To that end, and to tap the industry to support other projects as well, Hirshfield last summer appointed Carol R. Martin to the new post of vice president for development. In just four months, the school has raised $430,000 for the center. Hirshfield and Martin are confident the remaining $4.07 million will be raised before the project is completed.
“Our goal is for the center to be self-supporting within five years,” Hirshfield said. “We’re also working with financial institutions to set up a venture capital fund for start-up firms. The major obstacle for young designers is finding the funding to get started.”
Hirshfield said SUNY, of which the school is a part, has approved setting up a separate corporation for the CDI, and the school has also applied for nonprofit status for the center.
Hirshfield said the plan is to get the affiliates program running within the next year, while the building is being constructed. Like the 15 tenants, these firms, which will need to meet eligibility requirements, will have access to FIT’s costume and textile collections, and will be able to utilize the school faculty through consulting arrangements.
Hirshfield explained that the tenant firms will pay below-market rates for the space. The rent will include the use of cutting tables, pattern-making equipment and computer-aided design.
“We know we need to focus on two or three clusters or categories, but we haven’t decided which those will be,” Hirshfield said. “We will have a process to become eligible for the program because we want these companies to be successful.”
As for the rest of the project, Hirshfield said, “The college has for a long time needed a place that would serve as a living room for the campus. So on top of the CDI will be a Great Hall, which will function as such, but also will be configurable for fashion shows.
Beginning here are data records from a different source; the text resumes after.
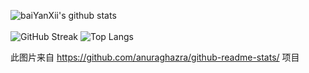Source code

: <!-- ### Hi there 👋 -->

<!--
**baiYanXii/baiyanxii** is a ✨ _special_ ✨ repository because its `README.md` (this file) appears on your GitHub profile.

Here are some ideas to get you started:

- 🔭 I’m currently working on ...
- 🌱 I’m currently learning ...
- 👯 I’m looking to collaborate on ...
- 🤔 I’m looking for help with ...
- 💬 Ask me about ...
- 📫 How to reach me: ...
- 😄 Pronouns: ...
- ⚡ Fun fact: ...
-->

![baiYanXii's github stats](https://github-readme-stats.vercel.app/api?username=baiYanXii&show_icons=true&locale=cn&theme=blue-green&count_private=true)
<br>
<br>
![GitHub Streak](https://github-readme-streak-stats.herokuapp.com?user=baiYanXi&theme=tokyonight&locale=zh&date_format=%5BY.%5Dn.j)
![Top Langs](https://github-readme-stats.vercel.app/api/top-langs/?username=baiYanXii&layout=compact)

此图片来自 https://github.com/anuraghazra/github-readme-stats/ 项目
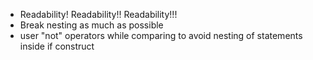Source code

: * Readability! Readability!! Readability!!!
* Break nesting as much as possible
* user "not" operators while comparing to avoid nesting of statements inside if construct

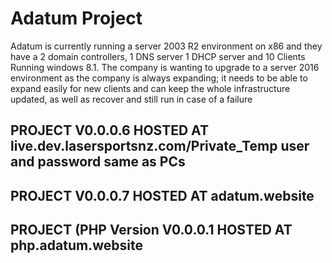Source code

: # Adatum Project

Adatum is currently running a server 2003 R2 environment on x86 and they have a 2 domain controllers,
1 DNS server 1 DHCP server and 10 Clients Running windows 8.1.
The company is wanting to upgrade to a server 2016 environment as the company is always expanding;
it needs to be able to expand easily for new clients and can keep the whole infrastructure updated,
as well as recover and still run in case of a failure

## PROJECT V0.0.0.6 HOSTED AT live.dev.lasersportsnz.com/Private_Temp user and password same as PCs

## PROJECT V0.0.0.7 HOSTED AT adatum.website
## PROJECT (PHP Version V0.0.0.1 HOSTED AT php.adatum.website
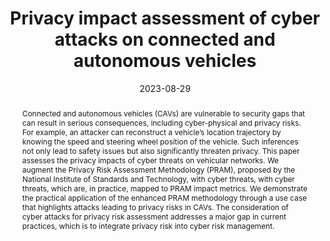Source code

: ---
title: "Privacy impact assessment of cyber attacks on connected and autonomous vehicles"
abstract: "Connected and autonomous vehicles (CAVs) are vulnerable to security gaps that can result in serious consequences, including cyber-physical and privacy risks. For example, an attacker can reconstruct a vehicle’s location trajectory by knowing the speed and steering wheel position of the vehicle. Such inferences not only lead to safety issues but also significantly threaten privacy. This paper assesses the privacy impacts of cyber threats on vehicular networks. We augment the Privacy Risk Assessment Methodology (PRAM), proposed by the National Institute of Standards and Technology, with cyber threats, with cyber threats, which are, in practice, mapped to PRAM impact metrics. We demonstrate the practical application of the enhanced PRAM methodology through a use case that highlights attacks leading to privacy risks in CAVs. The consideration of cyber attacks for privacy risk assessment addresses a major gap in current practices, which is to integrate privacy risk into cyber risk management."
collection: publications
permalink: /publication/panda2023privacy
date: 2023-08-29
venue: 'Proceedings of the 18th International Conference on Availability, Reliability and Security (ARES 2023)'
paperurl: '/files/pdf/papers/panda2023privacy.pdf'
link: 'https://dl.acm.org/doi/abs/10.1145/3600160.3605073'
citation: 'Sakshyam Panda, Emmanouil Panaousis, George Loukas, Konstantinos Kentrotis (2023). 
	&quot;Privacy impact assessment of cyber attacks on connected and autonomous vehicles.&quot;
	<i>Proceedings of the 18th International Conference on Availability, Reliability and Security (ARES 2023).</i><br>'
---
“It will hold 500 people, and will be specifically designed so that fashion shows can be conducted here very easily. One of the things that we expect to do, in addition to making it available for people who want to hold fashion shows, is to have two juried shows a year for the designers that are associated with the center. And on the top of the building will be a roof-top garden.”
Hirshfield said he’s been working with the Council of Fashion Designers of America on the fashion show specifics, and hopes the site will become part of the twice-a-year fashion week runway presentations.
“The synergy is incredible,” Hirshfield said. “Our students will be able to get part-time work or internships with these design firms, while at the same time we’ll provide a foundation for our graduates and others looking to get started in business.”
Hirshfield said there are about 1,000 business incubators at universities around the country that focus on the strength of the particular institution.
“What is unique about FIT is the special relationship it has with industry,” he said. “It was created by industry 50 years ago and has always had a special bond to it. Now we have a direct link.”
In addition to raising funds for the CDI, Martin said she’ll be working on corporate and private fund-raising projects to expand the Museum at FIT and will be working with the deans in charge of the different departments at the school to identify how outside contributions could enhance the curriculum.
“The is the first systematic fund-raising effort we’ve ever had,” Hirshfield said. “This is the first building in a master plan for the campus that will add three or four buildings and at least 250,000 square feet of space over the next 10 years, because we really need to expand. The last building was constructed here 28 years ago. Since that time, enrollment has more than doubled to 11,450.”
Hirshfield said most of the expansion will be on 28th Street, on either side of the proposed CDI site. Space will be for classrooms, labs and equipment.
As an example of how the school hopes to get corporate support, the Walt Disney Co. last month brought several division managers to FIT to explain the job opportunities available in the company to graduates.
“Disney has identified us as one of 15 colleges and universities in the world that they want to make Disney partners,” Hirshfield said. “Their artistic divisions have grown so fast that they have a tremendous need for young design talent.”